Complainant argues that the RMO's accusations that complainant was
resistant to change, and rigid and inflexible, on numerous occasions,
especially with regard to complainant's performance constituted direct
evidence of discrimination based on age. We do not agree that this is
direct evidence of discrimination. Complainant infers that the RMO was
stereotyping complainant. Complainant also argues, as direct evidence,
that other older nursing employees told complainant that they were
leaving the facility because of the RMO. Again, one must infer that
the employees were leaving because of age discrimination by the RMO,
and there is no specific statement by the RMO referenced.
5 Complainant's reassignment caused her to lose two steps of pay that
she received while a Manager Nurse.
6 Nurse Manager B alleged that she was discriminated against and harassed
on the bases of age (D.O.B. 2/16/36), sex (female), religion (Roman
Catholic) and reprisal (prior EEO activity) when she: (1) was not selected
to attend a Head Nurse meeting in May of 1993; (2) was verbally harassed
in October of 1993 concerning a video of a detoxification program; (3)
received a late proficiency review in April 1994; (4) was reassigned from
Head Nurse to Evening Supervisor effective March 20, 1994, resulting in a
pay reduction; and (5) was removed from the hospital's e-mail network on
April 14, 1994. A Commission AJ found no discrimination. The FAD also
found no discrimination.

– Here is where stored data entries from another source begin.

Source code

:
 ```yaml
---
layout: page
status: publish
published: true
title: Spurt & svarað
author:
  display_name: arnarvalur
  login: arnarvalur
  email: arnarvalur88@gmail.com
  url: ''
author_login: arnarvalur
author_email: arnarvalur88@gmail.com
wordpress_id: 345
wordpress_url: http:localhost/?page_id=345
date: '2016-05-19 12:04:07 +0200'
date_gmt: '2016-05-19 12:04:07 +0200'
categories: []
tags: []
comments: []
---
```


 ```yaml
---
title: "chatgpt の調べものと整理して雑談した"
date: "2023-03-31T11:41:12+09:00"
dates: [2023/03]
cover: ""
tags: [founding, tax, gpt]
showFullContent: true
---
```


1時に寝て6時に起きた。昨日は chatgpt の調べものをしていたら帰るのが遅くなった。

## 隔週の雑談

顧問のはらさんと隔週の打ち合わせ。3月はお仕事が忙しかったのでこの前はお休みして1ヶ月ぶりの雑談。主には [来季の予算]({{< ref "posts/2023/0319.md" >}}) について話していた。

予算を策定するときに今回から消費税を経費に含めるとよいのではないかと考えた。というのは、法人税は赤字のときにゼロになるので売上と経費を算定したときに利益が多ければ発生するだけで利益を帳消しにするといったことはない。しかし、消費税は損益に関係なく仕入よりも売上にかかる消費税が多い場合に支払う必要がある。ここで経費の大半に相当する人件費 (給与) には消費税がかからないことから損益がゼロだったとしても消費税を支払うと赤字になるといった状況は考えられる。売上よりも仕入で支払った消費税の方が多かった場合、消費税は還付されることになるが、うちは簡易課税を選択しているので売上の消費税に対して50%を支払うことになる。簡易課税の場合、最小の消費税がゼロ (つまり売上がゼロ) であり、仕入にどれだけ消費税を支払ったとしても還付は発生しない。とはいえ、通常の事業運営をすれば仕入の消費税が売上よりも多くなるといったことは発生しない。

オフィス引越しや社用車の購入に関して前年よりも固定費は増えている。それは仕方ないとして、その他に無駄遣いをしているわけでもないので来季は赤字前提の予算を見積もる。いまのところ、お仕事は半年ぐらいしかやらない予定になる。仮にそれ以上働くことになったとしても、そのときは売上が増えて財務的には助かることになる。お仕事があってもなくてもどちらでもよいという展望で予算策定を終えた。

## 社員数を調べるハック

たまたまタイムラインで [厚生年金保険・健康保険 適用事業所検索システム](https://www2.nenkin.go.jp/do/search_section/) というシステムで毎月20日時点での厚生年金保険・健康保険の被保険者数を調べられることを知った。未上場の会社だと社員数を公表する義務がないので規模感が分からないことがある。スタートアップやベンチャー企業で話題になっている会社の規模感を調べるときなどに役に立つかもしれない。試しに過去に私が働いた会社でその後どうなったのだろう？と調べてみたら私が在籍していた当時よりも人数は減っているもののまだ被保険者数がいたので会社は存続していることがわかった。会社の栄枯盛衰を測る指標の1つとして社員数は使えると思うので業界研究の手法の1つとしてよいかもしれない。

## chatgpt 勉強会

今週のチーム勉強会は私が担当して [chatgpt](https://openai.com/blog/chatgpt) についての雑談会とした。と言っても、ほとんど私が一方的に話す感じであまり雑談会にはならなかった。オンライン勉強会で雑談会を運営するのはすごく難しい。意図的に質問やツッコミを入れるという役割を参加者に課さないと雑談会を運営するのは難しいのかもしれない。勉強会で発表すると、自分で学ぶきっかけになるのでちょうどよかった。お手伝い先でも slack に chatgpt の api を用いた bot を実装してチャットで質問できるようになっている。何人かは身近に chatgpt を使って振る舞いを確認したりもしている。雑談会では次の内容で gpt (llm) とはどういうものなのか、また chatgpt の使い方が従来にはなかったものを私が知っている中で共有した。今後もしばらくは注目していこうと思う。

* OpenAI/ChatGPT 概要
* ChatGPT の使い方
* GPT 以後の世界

Nurse Manager B appealed to the Commission,
which affirmed the agency's FAD.
7 Complainant did not produce sufficient evidence to show that due to
her heart impairment, or any other impairment, that she was substantially
limited in a major life activity. Nor did complainant provide evidence
that she had a record of a disability or that she was regarded as a
person with a disability.
8 The RMO and Nurse Manager B recommended to the Travel and Training
Committee that Nurse Manager A's conference costs be paid, because Nurse
Manager A needed that information to manage the Ambulatory Care unit.
The RMO states that it was the decision of the Travel and Training
Committee to fund Manager A. Complainant was told that she and another
nurse practitioner should not take breaks together to ensure that a
nurse practitioner would be left to cover the ETU.
9 Complainant filed her first EEO complaint on August 8, 1994. (Agency
Case No. 94-2102; EEOC Hearing No. 160-95-8211X), alleging discrimination
based on age, gender, and disability, when she was detailed to the ETU
and denied reasonable accommodation. According to complainant, prior to
filing the complaint, on July 12, 1994, the EEO Counselor interviewed
the RMO about complainant's allegations. Additionally, on December 5,
1994, the agency issued the ROI and the Notice of Election Rights in
complainant's case. Complainant's efforts to consolidate her first
EEO complaint with the present complaint were unsuccessful. Although
complainant suggests that her first EEO complaint was consolidated with
the complaint of Nurse Manager B (see n. 6, supra), the Commission has
been unable to verify this. See generally Complainant's Brief on Appeal
at 21, n. 6. Although complainant indicates that a FAD was issued,
there is no record of an appeal by complainant to the Commission.